Bu durumda “Ramazanda şeytan bağlanır” sözünü su şekilde açıklamak mümkündür. İnsan oruç tutmakla, kendi nefis şeytanını kendisi bağlamaktadır, ama bilmeden… Çünkü, gıda, insanın nefsani güçlerini arttırıcı bir etkiye sahiptir. İnsan fazla kalori aldığı takdirde, bunu harcayabilmek için azgınlaşma temayülüne girer. Oruçla, alınan enerji miktarının azaltılması ve ferdin hayvani, yahut nefsani isteklerinin frenlenmesi “Şeytanın bağlanması” demektir. Allah’ın insandan beklediği de, onun insan gibi davranmasıdır. Şer’i orucun amacı, bunu sağlamaktır. Bu haliyle oruç; kendini tutmak, nefsini dizginlemek demektir.
Oruç; ayni zamanda masivadan uzaklaşmak demektir. Bunun için de bütün varlığımızla oruç tutmamız gerekir. Çünkü, bedenen ve ruhen oruç tutmayan, benlikten uzaklaşamaz. Benlikten uzaklaşamayan da oruç tutmamış demektir. Onun için oruç, benlikten sıyrılmak ve Allah’ta yaşamak demektir. Bu şekilde bir ay yasarsanız bayram yapmaya hak kazanırsınız. Hali hep böyle olana ise her gün bayram olur. Öyleyse soralım: Kim her günün bayram olmasını istemez? Cevap: Akıllılar.
Bunu başarabilmek için önce sevgi gerekir. Sevgi, insanda korkusuzluk yaratır. Sevginin sonucu da vuslata ermek olmalıdır. Vuslata erileceği anda, çıkabilecek ufacık bir aksaklıkla korkuya kapılıp sevdiklerinden uzaklaşıvermek, orucun bozulması demektir. İnsan sevdiğinden korkup ona güvensizlik duyabilir mi? Böyle bir korku ve güvensizlik, insanın orucunu bozduğu gibi, onu esfele sâfiliyne (en alt mertebeye) de indiriverir.
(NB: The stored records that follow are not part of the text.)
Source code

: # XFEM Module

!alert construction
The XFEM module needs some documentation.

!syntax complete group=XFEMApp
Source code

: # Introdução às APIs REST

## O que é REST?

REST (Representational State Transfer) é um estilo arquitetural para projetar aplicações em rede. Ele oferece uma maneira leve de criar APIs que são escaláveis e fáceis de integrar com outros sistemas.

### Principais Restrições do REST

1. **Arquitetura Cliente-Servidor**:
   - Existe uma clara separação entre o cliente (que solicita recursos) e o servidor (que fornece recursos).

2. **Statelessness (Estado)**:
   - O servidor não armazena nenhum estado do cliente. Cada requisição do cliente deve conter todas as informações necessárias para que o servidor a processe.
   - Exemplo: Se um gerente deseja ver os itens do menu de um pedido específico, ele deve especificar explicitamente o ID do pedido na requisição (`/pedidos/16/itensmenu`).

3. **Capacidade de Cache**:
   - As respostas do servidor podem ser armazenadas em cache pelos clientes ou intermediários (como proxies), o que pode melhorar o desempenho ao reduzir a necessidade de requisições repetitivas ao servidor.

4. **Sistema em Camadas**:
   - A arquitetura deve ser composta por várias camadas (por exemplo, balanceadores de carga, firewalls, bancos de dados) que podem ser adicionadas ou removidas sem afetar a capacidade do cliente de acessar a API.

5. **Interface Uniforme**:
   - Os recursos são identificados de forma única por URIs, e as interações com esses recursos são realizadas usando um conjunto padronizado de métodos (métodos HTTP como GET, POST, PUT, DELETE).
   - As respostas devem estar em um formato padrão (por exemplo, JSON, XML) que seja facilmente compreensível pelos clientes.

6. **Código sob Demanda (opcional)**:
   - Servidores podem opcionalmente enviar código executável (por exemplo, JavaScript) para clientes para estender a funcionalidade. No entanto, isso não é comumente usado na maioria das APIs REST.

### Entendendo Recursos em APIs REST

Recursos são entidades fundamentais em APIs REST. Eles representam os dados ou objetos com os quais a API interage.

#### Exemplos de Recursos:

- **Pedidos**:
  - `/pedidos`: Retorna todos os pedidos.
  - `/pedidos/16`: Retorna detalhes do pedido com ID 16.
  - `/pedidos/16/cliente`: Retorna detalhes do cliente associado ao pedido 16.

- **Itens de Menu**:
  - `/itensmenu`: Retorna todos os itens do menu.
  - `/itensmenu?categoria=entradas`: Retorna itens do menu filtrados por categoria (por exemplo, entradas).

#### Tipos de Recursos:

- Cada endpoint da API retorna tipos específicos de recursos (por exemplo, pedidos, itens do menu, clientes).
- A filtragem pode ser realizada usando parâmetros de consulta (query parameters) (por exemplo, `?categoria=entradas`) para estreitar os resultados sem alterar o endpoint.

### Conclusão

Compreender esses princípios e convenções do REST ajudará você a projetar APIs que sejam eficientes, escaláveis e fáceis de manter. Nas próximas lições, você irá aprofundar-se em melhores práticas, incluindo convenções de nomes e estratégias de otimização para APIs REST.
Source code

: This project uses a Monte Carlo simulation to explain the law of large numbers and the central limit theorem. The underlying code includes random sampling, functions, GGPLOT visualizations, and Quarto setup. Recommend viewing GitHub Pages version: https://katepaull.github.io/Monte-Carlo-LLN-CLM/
O halde gerçek anlamıyla oruç; Güneşin doğuşundan batışına, yani doğumdan ölüme kadar kötü ahlaktan ve o ahlâk ile yapılacak kötülüklerden sakınmak ve o kötü ahlaka bir daha düşmemek olarak algılanmalıdır. Ancak o zaman her günümüz bayram olur.